With His breath in my lungs I am coming undone.
And he set me on fire and I am burning alive.
With his breath in my lungs I am coming undone.
And I cannot hold it in, remain composed.
Love's taken over me, so I propose the letting myself go.
I am letting myself go."These lyrics are from one of David Crowder Band's songs entitled "You Are My Joy," and they have been the anthem of my heart this week. I was writing in my journal and reflecting on how the Lord is moving in my heart right now and the words of these songs burned in my mind.
I was at my small group and we were reading through the passage in Ezekiel about the valley of dry bones and how the Lord pieces together the bones and then breathes life into His new creation. This image of God's breath giving birth to new life is simply amazing to me. In the story, the bones are brought together to form a body, but until the Lord breathes the breath of life into them, they are still dry and dead. To me, the dry bones in my life are not simply things that are absent from my life or relationship with God. In fact, I think many of the things I would identify as dry bones are actually gifts and passions that the Lord has created uniquely in my heart that are not filled with vitality and the fullness of life. Let me explain what I mean.
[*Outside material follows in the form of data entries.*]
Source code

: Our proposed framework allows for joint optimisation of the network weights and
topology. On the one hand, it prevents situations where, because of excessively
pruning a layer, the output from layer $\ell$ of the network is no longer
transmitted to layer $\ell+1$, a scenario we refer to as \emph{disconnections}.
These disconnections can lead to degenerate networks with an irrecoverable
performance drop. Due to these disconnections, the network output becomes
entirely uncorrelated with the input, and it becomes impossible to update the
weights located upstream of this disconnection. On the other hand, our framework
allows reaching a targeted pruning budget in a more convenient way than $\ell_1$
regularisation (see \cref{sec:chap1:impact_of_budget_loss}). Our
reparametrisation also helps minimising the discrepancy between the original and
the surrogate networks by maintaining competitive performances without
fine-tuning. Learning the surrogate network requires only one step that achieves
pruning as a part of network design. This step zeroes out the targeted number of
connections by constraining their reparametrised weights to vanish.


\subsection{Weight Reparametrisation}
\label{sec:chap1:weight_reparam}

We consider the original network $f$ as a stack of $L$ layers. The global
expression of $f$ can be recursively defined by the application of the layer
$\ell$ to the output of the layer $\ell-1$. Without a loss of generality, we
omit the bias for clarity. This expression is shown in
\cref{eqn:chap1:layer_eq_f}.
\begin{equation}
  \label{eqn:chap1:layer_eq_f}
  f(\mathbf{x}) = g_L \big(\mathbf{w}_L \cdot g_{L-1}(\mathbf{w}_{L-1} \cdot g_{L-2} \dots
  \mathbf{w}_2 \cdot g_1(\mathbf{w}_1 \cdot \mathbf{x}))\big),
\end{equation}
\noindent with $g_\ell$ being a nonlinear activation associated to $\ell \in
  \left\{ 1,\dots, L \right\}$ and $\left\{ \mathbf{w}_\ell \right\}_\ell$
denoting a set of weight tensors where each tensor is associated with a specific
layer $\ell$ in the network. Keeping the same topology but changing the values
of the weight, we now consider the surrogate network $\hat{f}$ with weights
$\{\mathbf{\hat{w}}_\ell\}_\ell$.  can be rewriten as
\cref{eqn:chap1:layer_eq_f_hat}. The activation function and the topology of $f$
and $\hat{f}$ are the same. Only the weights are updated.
God has given me a heart for a lot of things - I am passionate about relationships and figuring out how I can better love my neighbors. I have empathy for the pain and need that is so ubiquitous - but so often I stop short of compassion and settle for charity. I believe that God breaks our hearts for the things and causes that break His heart, but He does not stop there. It is not enough for my heart to ache for the pain and brokenness that are all around - God is calling me to step out in faith and put my love into action. My desire is that I would allow God to transform my desires into action and learn to love others better.
One of the questions in our discussion on the passage in Ezekiel was "What prevents the dry bones in your life from being restored?" As soon as I read the question I knew the answer - fear. I am crippled by fear of so many things, none of which are bigger than God, but I let myself believe they are. The fear of being wrong, of failing, of being judged, of being rejected, of being labeled, or of being forced into a mold, of being made uncomfortable, of being drawn out of my comfort zone, of the unknown, and even the fear of being right and knowing that if I am then my life should look radically different than it does right now.
These are just a few of my fears, but I can rest in the fact that God is sovereign over all of them, and He is the ultimate power and authority in my life. He is bigger than my fears and He is the one who breathes life into my dry bones. And so, as the lyrics of the song suggest, I propose letting myself go. Letting go of all my fears and apprehensions as I seek the Lord and try to figure out how I can love and serve Him with reckless abandon because nothing else in this world has any value outside of Him. His breath is in my lungs and I am coming undone in the most beautiful way imaginable.